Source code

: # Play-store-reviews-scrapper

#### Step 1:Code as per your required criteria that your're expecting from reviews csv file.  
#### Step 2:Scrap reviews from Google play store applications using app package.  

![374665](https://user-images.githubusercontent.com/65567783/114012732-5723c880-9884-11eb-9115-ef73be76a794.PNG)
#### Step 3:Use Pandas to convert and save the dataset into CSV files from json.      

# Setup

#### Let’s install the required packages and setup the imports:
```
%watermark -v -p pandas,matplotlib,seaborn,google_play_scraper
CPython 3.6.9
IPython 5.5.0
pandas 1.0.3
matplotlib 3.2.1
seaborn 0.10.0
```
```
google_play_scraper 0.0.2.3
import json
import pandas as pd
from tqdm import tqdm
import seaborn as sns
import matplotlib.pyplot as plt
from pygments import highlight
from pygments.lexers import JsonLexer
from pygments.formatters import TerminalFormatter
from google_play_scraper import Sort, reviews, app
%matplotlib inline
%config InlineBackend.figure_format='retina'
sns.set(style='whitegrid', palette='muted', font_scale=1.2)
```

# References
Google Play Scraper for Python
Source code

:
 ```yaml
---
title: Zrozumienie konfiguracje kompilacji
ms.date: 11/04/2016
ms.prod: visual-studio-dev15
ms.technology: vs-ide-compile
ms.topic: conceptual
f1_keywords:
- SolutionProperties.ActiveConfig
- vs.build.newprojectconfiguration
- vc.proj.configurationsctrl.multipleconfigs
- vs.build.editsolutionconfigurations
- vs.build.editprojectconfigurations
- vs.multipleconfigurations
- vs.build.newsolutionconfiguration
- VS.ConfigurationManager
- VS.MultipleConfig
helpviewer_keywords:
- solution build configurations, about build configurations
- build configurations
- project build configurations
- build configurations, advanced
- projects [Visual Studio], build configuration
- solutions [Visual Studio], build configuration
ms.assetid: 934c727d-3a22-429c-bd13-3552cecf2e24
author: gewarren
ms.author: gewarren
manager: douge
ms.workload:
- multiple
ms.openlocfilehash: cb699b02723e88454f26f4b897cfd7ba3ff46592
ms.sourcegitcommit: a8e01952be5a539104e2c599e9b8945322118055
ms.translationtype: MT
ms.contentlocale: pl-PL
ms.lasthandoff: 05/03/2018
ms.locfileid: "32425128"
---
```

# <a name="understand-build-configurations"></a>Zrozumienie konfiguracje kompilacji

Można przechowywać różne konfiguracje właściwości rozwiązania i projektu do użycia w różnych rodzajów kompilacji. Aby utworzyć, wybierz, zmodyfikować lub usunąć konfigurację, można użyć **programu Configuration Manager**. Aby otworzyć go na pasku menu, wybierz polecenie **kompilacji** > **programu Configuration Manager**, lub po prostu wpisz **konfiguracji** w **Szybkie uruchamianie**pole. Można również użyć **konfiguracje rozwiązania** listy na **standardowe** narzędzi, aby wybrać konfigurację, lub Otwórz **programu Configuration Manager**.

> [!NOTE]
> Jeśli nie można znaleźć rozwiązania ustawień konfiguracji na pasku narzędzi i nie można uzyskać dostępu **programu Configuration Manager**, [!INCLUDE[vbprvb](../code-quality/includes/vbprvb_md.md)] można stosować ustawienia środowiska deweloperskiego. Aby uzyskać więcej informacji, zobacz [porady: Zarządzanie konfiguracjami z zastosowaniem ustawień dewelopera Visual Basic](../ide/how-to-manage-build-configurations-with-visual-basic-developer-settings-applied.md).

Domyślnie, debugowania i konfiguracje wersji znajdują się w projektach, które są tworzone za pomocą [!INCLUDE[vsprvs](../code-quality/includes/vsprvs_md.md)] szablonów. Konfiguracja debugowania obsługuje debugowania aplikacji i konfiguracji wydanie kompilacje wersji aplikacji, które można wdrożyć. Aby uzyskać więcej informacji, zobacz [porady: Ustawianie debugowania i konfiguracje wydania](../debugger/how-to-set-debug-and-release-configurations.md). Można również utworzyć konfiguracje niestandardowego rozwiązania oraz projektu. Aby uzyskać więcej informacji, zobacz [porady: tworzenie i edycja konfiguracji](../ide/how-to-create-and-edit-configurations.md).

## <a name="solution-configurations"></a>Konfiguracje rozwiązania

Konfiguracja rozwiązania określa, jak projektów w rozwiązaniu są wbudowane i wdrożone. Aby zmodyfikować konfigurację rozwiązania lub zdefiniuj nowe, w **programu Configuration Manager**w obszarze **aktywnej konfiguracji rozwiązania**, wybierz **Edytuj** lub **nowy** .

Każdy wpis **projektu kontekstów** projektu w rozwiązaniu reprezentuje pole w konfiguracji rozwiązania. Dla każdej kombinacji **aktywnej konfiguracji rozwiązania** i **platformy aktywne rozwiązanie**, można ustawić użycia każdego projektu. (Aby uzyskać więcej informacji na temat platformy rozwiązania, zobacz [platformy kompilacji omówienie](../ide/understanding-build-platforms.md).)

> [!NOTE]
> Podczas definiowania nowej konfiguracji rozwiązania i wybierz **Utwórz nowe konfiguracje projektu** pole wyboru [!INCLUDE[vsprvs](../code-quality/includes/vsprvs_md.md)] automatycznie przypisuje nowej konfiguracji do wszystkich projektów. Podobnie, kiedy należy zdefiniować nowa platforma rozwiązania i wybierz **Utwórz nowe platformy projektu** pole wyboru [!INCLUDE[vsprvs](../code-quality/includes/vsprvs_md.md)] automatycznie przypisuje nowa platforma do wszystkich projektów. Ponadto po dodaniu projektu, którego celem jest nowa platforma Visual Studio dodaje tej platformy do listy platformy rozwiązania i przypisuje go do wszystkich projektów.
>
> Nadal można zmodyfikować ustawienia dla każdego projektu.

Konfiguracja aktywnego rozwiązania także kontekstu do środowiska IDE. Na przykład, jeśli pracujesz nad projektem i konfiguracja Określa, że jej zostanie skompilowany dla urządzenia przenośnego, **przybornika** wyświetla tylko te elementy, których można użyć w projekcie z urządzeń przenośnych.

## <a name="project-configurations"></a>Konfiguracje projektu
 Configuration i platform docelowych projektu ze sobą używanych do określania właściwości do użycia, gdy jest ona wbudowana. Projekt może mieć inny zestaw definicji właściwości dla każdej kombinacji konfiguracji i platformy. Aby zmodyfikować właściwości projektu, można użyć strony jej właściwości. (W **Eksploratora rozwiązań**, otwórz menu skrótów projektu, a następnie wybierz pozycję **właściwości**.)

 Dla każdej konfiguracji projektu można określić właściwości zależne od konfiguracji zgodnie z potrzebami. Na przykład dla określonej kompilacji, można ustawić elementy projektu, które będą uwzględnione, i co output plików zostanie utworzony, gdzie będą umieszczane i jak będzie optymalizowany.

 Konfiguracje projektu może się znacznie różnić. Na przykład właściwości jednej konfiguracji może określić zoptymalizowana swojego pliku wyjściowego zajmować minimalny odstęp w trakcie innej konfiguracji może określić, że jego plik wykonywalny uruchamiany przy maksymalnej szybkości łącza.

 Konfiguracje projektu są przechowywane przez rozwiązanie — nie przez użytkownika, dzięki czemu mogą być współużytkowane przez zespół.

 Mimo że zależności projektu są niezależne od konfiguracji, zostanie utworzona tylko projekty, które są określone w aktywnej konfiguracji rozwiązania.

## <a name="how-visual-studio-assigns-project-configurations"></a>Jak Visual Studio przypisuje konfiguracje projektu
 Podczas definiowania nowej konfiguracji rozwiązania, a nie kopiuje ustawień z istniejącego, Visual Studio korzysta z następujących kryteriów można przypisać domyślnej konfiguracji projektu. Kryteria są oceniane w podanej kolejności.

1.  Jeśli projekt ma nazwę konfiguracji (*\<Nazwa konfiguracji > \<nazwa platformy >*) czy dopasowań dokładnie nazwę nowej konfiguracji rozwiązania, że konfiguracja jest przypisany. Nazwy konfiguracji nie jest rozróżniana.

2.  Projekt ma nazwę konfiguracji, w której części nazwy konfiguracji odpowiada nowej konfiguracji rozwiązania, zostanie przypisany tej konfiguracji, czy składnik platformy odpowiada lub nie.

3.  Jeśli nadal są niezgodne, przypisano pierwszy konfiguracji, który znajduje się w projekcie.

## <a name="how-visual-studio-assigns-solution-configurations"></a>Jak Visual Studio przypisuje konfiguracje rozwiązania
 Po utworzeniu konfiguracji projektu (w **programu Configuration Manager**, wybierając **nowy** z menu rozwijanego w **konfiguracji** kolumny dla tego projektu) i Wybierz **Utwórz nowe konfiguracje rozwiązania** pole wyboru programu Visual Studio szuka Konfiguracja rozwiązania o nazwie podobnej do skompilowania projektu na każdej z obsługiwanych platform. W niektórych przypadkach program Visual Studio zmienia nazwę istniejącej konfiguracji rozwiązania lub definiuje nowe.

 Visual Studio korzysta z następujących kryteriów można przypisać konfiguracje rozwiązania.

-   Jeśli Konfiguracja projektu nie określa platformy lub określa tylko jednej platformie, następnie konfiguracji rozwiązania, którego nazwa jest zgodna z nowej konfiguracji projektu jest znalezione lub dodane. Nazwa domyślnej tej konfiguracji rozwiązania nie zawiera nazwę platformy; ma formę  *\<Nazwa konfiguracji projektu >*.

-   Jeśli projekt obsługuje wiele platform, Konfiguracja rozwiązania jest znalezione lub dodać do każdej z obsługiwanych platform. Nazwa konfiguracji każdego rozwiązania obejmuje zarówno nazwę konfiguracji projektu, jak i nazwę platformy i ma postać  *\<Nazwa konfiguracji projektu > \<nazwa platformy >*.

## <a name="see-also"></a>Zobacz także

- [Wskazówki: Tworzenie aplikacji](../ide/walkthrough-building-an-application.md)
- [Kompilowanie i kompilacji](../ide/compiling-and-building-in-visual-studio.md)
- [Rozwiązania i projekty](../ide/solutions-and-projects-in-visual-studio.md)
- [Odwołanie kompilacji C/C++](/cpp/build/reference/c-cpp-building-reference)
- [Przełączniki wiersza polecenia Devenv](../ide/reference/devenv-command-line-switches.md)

Task directions
Which lines in the entries above contain "ustawić"? Pull each of them out.

Output of the exercise
Każdy wpis **projektu kontekstów** projektu w rozwiązaniu reprezentuje pole w konfiguracji rozwiązania. Dla każdej kombinacji **aktywnej konfiguracji rozwiązania** i **platformy aktywne rozwiązanie**, można ustawić użycia każdego projektu. (Aby uzyskać więcej informacji na temat platformy rozwiązania, zobacz [platformy kompilacji omówienie](../ide/understanding-build-platforms.md).)
 Dla każdej konfiguracji projektu można określić właściwości zależne od konfiguracji zgodnie z potrzebami. Na przykład dla określonej kompilacji, można ustawić elementy projektu, które będą uwzględnione, i co output plików zostanie utworzony, gdzie będą umieszczane i jak będzie optymalizowany.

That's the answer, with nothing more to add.